In the records below, find the line that contains "growth to 64 SMs" and the line that contains "two classes of". Set down exactly those lines and every line between them, and nothing more.
── ENTRIES SUPPLIED
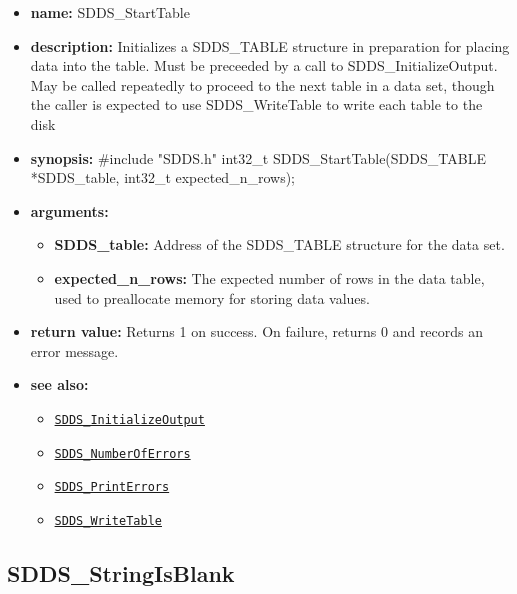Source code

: \documentclass[11pt]{article}
\newcommand{\progref}[1]{\hyperref[SDDS_#1]{\tt SDDS\_#1}}
\begin{document}
\begin{itemize}
\item {\bf name:}\newline
SDDS\_StartTable
\item {\bf description:}\newline
Initializes a SDDS\_TABLE structure in preparation for placing data into the table. Must be preceeded by a call to SDDS\_InitializeOutput. May be called repeatedly to proceed to the next table in a data set, though the caller is expected to use SDDS\_WriteTable to write each table to the disk
\item {\bf synopsis:} \#include "SDDS.h"\newline
int32\_t SDDS\_StartTable(SDDS\_TABLE *SDDS\_table, int32\_t expected\_n\_rows);
\item {\bf arguments:}
\begin{itemize}
\item {\bf SDDS\_table:} Address of the SDDS\_TABLE structure for the data set.
\item {\bf expected\_n\_rows:} The expected number of rows in the data table, used to preallocate memory for storing data values.
\end{itemize}
\item {\bf return value:}\newline
Returns 1 on success. On failure, returns 0 and records an error message.
\item {\bf see also:}
\begin{itemize}
\item \progref{InitializeOutput}
\item \progref{NumberOfErrors}
\item \progref{PrintErrors}
\item \progref{WriteTable}
\end{itemize}
\end{itemize}

\subsection{SDDS\_StringIsBlank}
\label{SDDS_StringIsBlank}
\end{document}
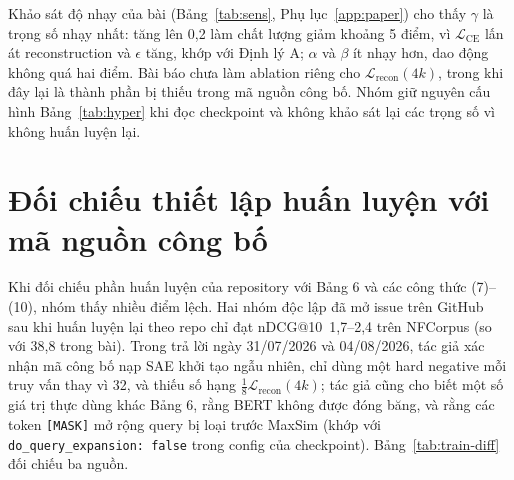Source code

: \documentclass[a4paper,13pt]{extreport}
\makeatletter
\theoremstyle{plain}
\newcommand{\ndcg}{nDCG@10}
\makeatother
\begin{document}
Khảo sát độ nhạy của bài (Bảng~\ref{tab:sens}, Phụ lục~\ref{app:paper}) cho thấy $\gamma$ là trọng số nhạy nhất: tăng lên 0,2 làm chất lượng giảm khoảng 5 điểm, vì $\mathcal{L}_{\mathrm{CE}}$ lấn át reconstruction và $\epsilon$ tăng, khớp với Định lý A; $\alpha$ và $\beta$ ít nhạy hơn, dao động không quá hai điểm. Bài báo chưa làm ablation riêng cho $\mathcal{L}_{\mathrm{recon}}(4k)$, trong khi đây lại là thành phần bị thiếu trong mã nguồn công bố. Nhóm giữ nguyên cấu hình Bảng~\ref{tab:hyper} khi đọc checkpoint và không khảo sát lại các trọng số vì không huấn luyện lại.

\section{Đối chiếu thiết lập huấn luyện với mã nguồn công bố}
\label{sec:train-code}
Khi đối chiếu phần huấn luyện của repository với Bảng 6 và các công thức (7)--(10), nhóm thấy nhiều điểm lệch. Hai nhóm độc lập đã mở issue trên GitHub~\cite{ssrcode} sau khi huấn luyện lại theo repo chỉ đạt \ndcg\ 1,7--2,4 trên NFCorpus (so với 38,8 trong bài). Trong trả lời ngày 31/07/2026 và 04/08/2026, tác giả xác nhận mã công bố nạp SAE khởi tạo ngẫu nhiên, chỉ dùng một hard negative mỗi truy vấn thay vì 32, và thiếu số hạng $\tfrac18\mathcal{L}_{\mathrm{recon}}(4k)$; tác giả cũng cho biết một số giá trị thực dùng khác Bảng 6, rằng BERT không được đóng băng, và rằng các token \texttt{[MASK]} mở rộng query bị loại trước MaxSim (khớp với \texttt{do\_query\_expansion: false} trong config của checkpoint). Bảng~\ref{tab:train-diff} đối chiếu ba nguồn.
\end{document}
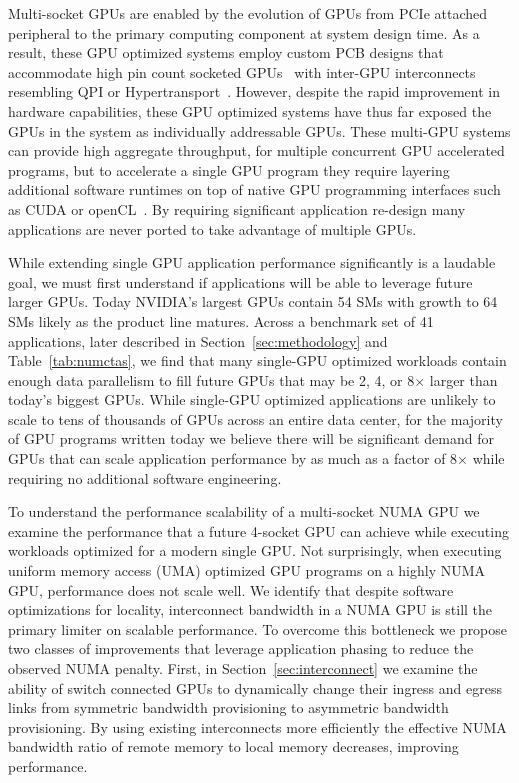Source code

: Multi-socket GPUs are enabled by the evolution of GPUs from PCIe attached 
peripheral to the primary computing component at system design time.  As a 
result, these GPU optimized systems employ custom PCB designs that accommodate 
high pin count socketed GPUs~\cite{dgx} with inter-GPU interconnects resembling 
QPI or Hypertransport~\cite{NVLINK,INTELQPI,AMDHT}.  However, despite the rapid 
improvement in hardware capabilities, these GPU optimized systems have 
thus far exposed the GPUs in the system as individually addressable GPUs. These
multi-GPU systems can provide high aggregate throughput, for multiple concurrent
GPU accelerated programs, but to accelerate a single GPU program they
require layering additional software runtimes on top of native GPU programming 
interfaces such as CUDA or openCL~\cite{CUDA,OPENCL}. By requiring significant
application re-design many applications are never ported to take advantage
of multiple GPUs.

While extending single GPU application performance significantly is a laudable
goal, we must first understand if applications will be able to leverage future
larger GPUs.  Today NVIDIA's largest GPUs contain 54 SMs with growth to 64 SMs
likely as the product line matures. Across a benchmark set of 41 applications,
later described in Section~\ref{sec:methodology} and Table~\ref{tab:numctas},
we find that many single-GPU optimized workloads contain enough data 
parallelism 
to fill future GPUs that may be 2, 4, or 8$\times$ larger than today's biggest
GPUs.  While single-GPU optimized applications are unlikely to scale to tens
of thousands of GPUs across an entire data center, for the majority of GPU
programs written today we believe there will be significant demand for GPUs that
can scale application performance by as much as a factor of 8$\times$ 
while requiring no additional software engineering.

To understand the performance scalability of a multi-socket NUMA GPU we examine 
the performance that a future 4-socket GPU can achieve while executing 
workloads optimized for a modern single GPU. Not surprisingly, when executing 
uniform memory access (UMA) optimized GPU programs on a highly NUMA GPU, 
performance does not scale well.  We identify that despite software 
optimizations for locality, interconnect bandwidth in a NUMA GPU is still the 
primary limiter on scalable performance.  To overcome this bottleneck we propose 
two classes of improvements that leverage application phasing to reduce the 
observed NUMA penalty.  First, in Section~\ref{sec:interconnect} we examine the 
ability of switch connected GPUs to dynamically change their ingress and egress 
links from symmetric bandwidth provisioning to asymmetric bandwidth 
provisioning.  By using existing interconnects more efficiently the effective 
NUMA bandwidth ratio of remote memory to local memory decreases, improving 
performance.


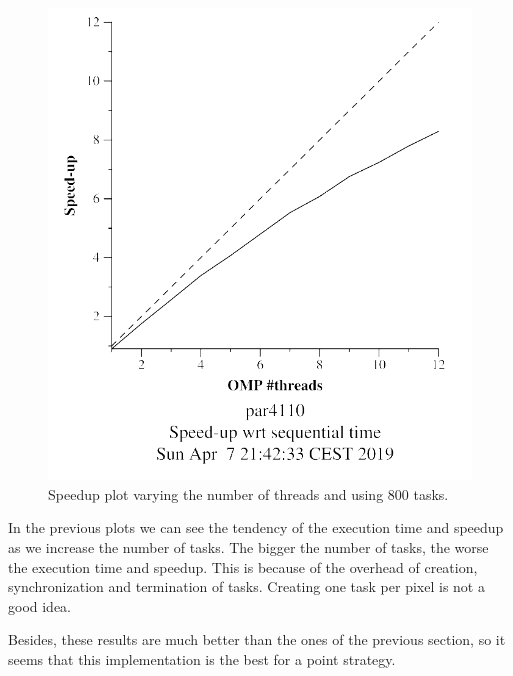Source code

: \documentclass[12pt, a4paper]{article}
\begin{document}
\begin{figure}[H]
\begin{minipage}[t]{0.48\linewidth}
  \includegraphics[scale=0.5]{./mandel-omp-10000-strong-omp-24-800-speedup}
  \caption{Speedup plot varying the number of threads and using 800 tasks.}
  \label{fig:mandel-omp-10000-strong-omp-24-800-speedup}
\end{minipage}
\end{figure}

In the previous plots we can see the tendency of the execution time and speedup as we increase the number of tasks. The bigger the number of tasks, the worse the execution time and speedup. This is because of the overhead of creation, synchronization and termination of tasks. Creating one task per pixel is not a good idea.

Besides, these results are much better than the ones of the previous section, so it seems that this implementation is the best for a point strategy.
\end{document}
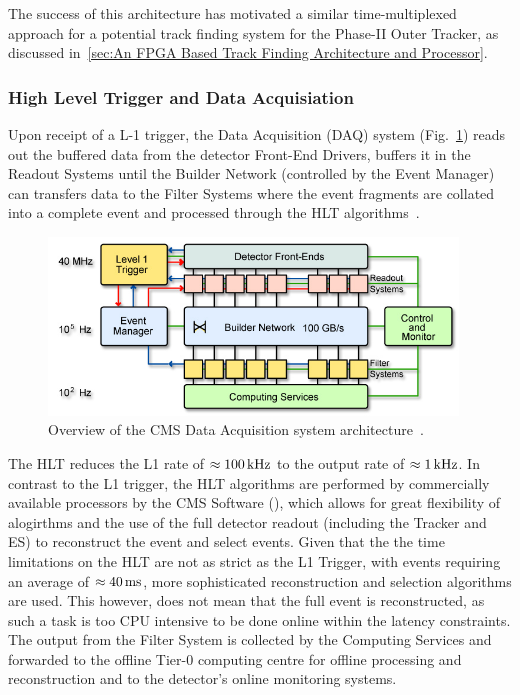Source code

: The success of this architecture has motivated a similar time-multiplexed approach for a potential track finding system for the Phase-II Outer Tracker, as discussed in~\ref{sec:An FPGA Based Track Finding Architecture and Processor}.

\subsubsection{High Level Trigger and Data Acquisiation}\label{paragraph:HLT}
Upon receipt of a L-1 trigger, the Data Acquisition (DAQ) system (Fig.~\ref{fig:DAQ}) reads out the buffered data from the detector Front-End Drivers, buffers it in the Readout Systems until the Builder Network (controlled by the Event Manager) can transfers data to the Filter Systems where the event fragments are collated into a complete event and processed through the HLT algorithms~\cite{Sphicas:2002gg}. 

\begin{figure}[htbp]
\begin{center}
\includegraphics[width=0.97\textwidth]{figs/cms/CMS_DAQ.jpg}
\caption{Overview of the CMS Data Acquisition system architecture~\cite{Sphicas:2002gg}.}
\label{fig:DAQ}
\end{center}
\end{figure}

The HLT reduces the L1 rate of $\approx 100\text{\,kHz}$ to the output rate of $\approx 1\text{\,kHz}$.
In contrast to the L1 trigger, the HLT algorithms are performed by commercially available processors by the CMS Software (\CMSSW), which allows for great flexibility of alogirthms and the use of the full detector readout (including the Tracker and ES) to reconstruct the event and select events.
Given that the the time limitations on the HLT are not as strict as the L1 Trigger, with events requiring an average of $\approx 40\text{\,ms}$, more sophisticated reconstruction and selection algorithms are used.
This however, does not mean that the full event is reconstructed, as such a task is too CPU intensive to be done online within the latency constraints.
The output from the Filter System is collected by the Computing Services and forwarded to the offline Tier-0 computing centre for offline processing and reconstruction and to the detector's online monitoring systems.

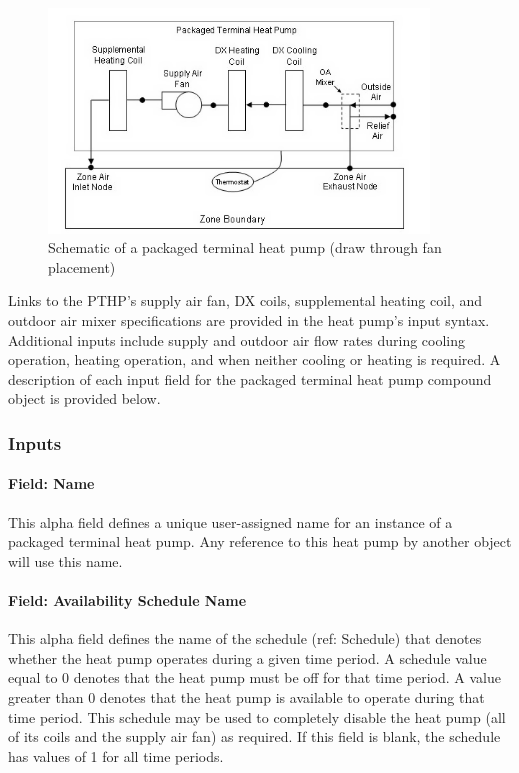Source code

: \begin{figure}[hbtp] %
\centering
\includegraphics[width=0.9\textwidth, height=0.9\textheight, keepaspectratio=true]{media/image285.png}
\caption{Schematic of a packaged terminal heat pump (draw through fan placement) \protect \label{fig:schematic-of-a-packaged-terminal-heat-pump-001}}
\end{figure}

Links to the PTHP's supply air fan, DX coils, supplemental heating coil, and outdoor air mixer specifications are provided in the heat pump's input syntax. Additional inputs include supply and outdoor air flow rates during cooling operation, heating operation, and when neither cooling or heating is required. A description of each input field for the packaged terminal heat pump compound object is provided below.

\subsubsection{Inputs}\label{inputs-9-026}

\paragraph{Field: Name}\label{field-name-9-022}

This alpha field defines a unique user-assigned name for an instance of a packaged terminal heat pump. Any reference to this heat pump by another object will use this name.

\paragraph{Field: Availability Schedule Name}\label{field-availability-schedule-name-8-005}

This alpha field defines the name of the schedule (ref: Schedule) that denotes whether the heat pump operates during a given time period. A schedule value equal to 0 denotes that the heat pump must be off for that time period. A value greater than 0 denotes that the heat pump is available to operate during that time period. This schedule may be used to completely disable the heat pump (all of its coils and the supply air fan) as required. If this field is blank, the schedule has values of 1 for all time periods.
────
COMPLETED EXERCISE —
larger GPUs.  Today NVIDIA's largest GPUs contain 54 SMs with growth to 64 SMs
likely as the product line matures. Across a benchmark set of 41 applications,
later described in Section~\ref{sec:methodology} and Table~\ref{tab:numctas},
we find that many single-GPU optimized workloads contain enough data 
parallelism 
to fill future GPUs that may be 2, 4, or 8$\times$ larger than today's biggest
GPUs.  While single-GPU optimized applications are unlikely to scale to tens
of thousands of GPUs across an entire data center, for the majority of GPU
programs written today we believe there will be significant demand for GPUs that
can scale application performance by as much as a factor of 8$\times$ 
while requiring no additional software engineering.

To understand the performance scalability of a multi-socket NUMA GPU we examine 
the performance that a future 4-socket GPU can achieve while executing 
workloads optimized for a modern single GPU. Not surprisingly, when executing 
uniform memory access (UMA) optimized GPU programs on a highly NUMA GPU, 
performance does not scale well.  We identify that despite software 
optimizations for locality, interconnect bandwidth in a NUMA GPU is still the 
primary limiter on scalable performance.  To overcome this bottleneck we propose 
two classes of improvements that leverage application phasing to reduce the 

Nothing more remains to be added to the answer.